MATERIAL SUPPLIED>
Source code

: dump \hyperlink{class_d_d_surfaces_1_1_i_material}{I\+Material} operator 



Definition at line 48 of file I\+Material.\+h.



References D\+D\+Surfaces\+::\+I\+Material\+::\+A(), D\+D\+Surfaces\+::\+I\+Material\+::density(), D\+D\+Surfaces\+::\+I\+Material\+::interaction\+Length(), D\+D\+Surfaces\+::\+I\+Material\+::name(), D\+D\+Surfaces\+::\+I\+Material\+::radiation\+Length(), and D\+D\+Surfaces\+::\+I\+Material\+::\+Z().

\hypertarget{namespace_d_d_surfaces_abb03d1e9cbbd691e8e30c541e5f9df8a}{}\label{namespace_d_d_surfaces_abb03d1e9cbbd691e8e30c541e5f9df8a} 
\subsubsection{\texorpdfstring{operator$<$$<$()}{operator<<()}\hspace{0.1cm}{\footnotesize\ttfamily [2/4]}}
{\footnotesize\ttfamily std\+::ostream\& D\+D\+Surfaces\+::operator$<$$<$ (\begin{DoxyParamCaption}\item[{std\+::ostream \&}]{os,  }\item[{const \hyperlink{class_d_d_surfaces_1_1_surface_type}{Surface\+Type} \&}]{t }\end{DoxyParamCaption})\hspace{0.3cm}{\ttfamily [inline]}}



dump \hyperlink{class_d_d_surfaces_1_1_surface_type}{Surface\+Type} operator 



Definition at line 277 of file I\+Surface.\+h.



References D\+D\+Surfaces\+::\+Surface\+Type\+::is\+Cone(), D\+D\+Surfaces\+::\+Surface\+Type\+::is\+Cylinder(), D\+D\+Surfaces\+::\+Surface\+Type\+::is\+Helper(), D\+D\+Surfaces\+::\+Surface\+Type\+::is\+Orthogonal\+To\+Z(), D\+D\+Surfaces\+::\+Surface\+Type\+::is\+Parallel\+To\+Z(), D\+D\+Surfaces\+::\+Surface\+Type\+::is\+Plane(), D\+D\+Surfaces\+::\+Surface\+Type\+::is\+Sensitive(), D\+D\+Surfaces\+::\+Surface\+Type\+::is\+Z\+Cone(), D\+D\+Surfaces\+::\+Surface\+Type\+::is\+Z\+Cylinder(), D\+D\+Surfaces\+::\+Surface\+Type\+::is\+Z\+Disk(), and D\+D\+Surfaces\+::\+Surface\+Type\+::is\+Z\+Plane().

THE PROBLEM>
Tally the lines of the data that contain the string "file", and report nothing but the tally.

RESULT>
2